There's Something A Bit Freudian About 'Psycho'
By by ANNE GITTINGER, Managing Arts Editor
It's the movie that made scores of people stop showering. It gives a whole new meaning to being close to your mother. It's Alfred Hitchcock's 1960 classic, "Psycho."

Janet Leigh plays Marion Crane, an officeworker who steals a large sum of money from her employer, so she can run off with her lover, Sam (John Gavin). On the way to meet Sam, she stops at the Bates Motel, where she meets a nerdy, young innkeeper (Anthony Perkins), whose hobby is taxidermy and whose relationship with his mother is, well, a bit unusual. The majority of the movie revolves around Sam and Marion's sister (Vera Miles), who go to the Bates Motel after Marion disappears (three guesses what happened to her).
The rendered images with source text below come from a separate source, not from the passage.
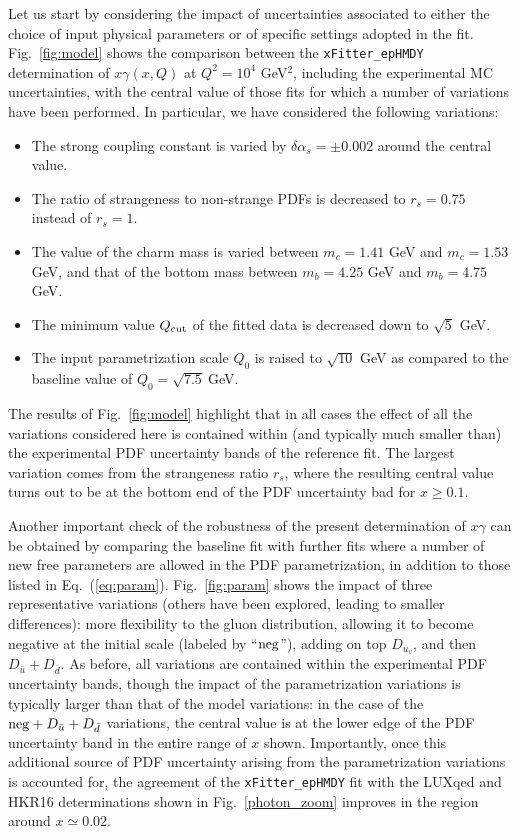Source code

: Let us start by considering the impact of uncertainties associated to either
the choice of input physical parameters or of specific settings
adopted in the fit.
%
Fig.~\ref{fig:model} shows the comparison between the
{\tt xFitter\_epHMDY} 
determination of $x\gamma(x,Q)$ at $Q^2=10^4$ GeV$^2$, including the experimental MC
uncertainties, with the central
value of those fits for which a number of variations have been
performed.
%
In particular, we have considered the following variations:
\begin{itemize}
\item The strong coupling constant is varied by $\delta \alpha_s=\pm 0.002$ around the central value.
\item The ratio of strangeness to non-strange PDFs is decreased to $r_s=0.75$ instead of $r_s=1$.
\item The value of the charm mass is varied between $m_c=1.41$ GeV and $m_c=1.53$ GeV,
  and that of the bottom mass between $m_b=4.25$ GeV and $m_b=4.75$ GeV.
\item The minimum value $Q_{\rm cut}$ of the fitted data is decreased down to $\sqrt{5}$ GeV.
\item The input parametrization scale $Q_0$ is raised to $\sqrt{10}$ GeV as compared
  to the baseline value of $Q_0=\sqrt{7.5}~$GeV.
\end{itemize}
The results of Fig.~\ref{fig:model} highlight that in all cases the effect
of all the variations considered here is contained within (and typically much smaller than) 
the experimental PDF uncertainty bands of the reference fit.
%
The largest variation comes from the strangeness ratio $r_s$, where the resulting
central value turns out to be at the bottom end of the PDF uncertainty bad for $x\ge 0.1$.

Another important check of the robustness of the present determination of
$x\gamma$ can be obtained by comparing the baseline fit with further
fits where a number of new free parameters are allowed in the PDF
parametrization, in addition to those listed in Eq.~(\ref{eq:param}).
%
Fig.~\ref{fig:param} shows the impact of three representative
variations (others have been explored, leading to smaller
differences): more flexibility to the gluon distribution, allowing it
to become negative at the initial scale (labeled by ``${\rm neg}$''), adding on top $D_{u_v}$,
and then $D_{\bar{u}}+D_{\bar{d}}$.
%
As before, all variations are contained within the experimental PDF uncertainty
bands, though the impact of the parametrization variations is typically larger
than that of the model variations: in the case of the
${\rm neg}+D_{\bar{u}}+D_{\bar{d}}$ variations, the central value is
at the lower edge of the PDF uncertainty band in the entire range
of $x$ shown.
%
Importantly, once this additional source of PDF uncertainty arising from the
parametrization variations is accounted for, the agreement of the {\tt xFitter\_epHMDY}
fit 
with the LUXqed and HKR16  determinations
shown in Fig.~\ref{photon_zoom} improves in the
region around $x\simeq 0.02$.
The shower scene isn't as scary as you might expect-mostly because it's hard to be surprised by such a famous scene. There are other scenes in the movie that will make you jump a little more, but overall "Psycho" is more impressive as a well-crafted movie than as a "scary" movie.

How Hitchcock linked together shots from a variety of camera angles and implied the action without truly showing it in the infamous scene makes the movie memorable, but will hardly keep you from bathing.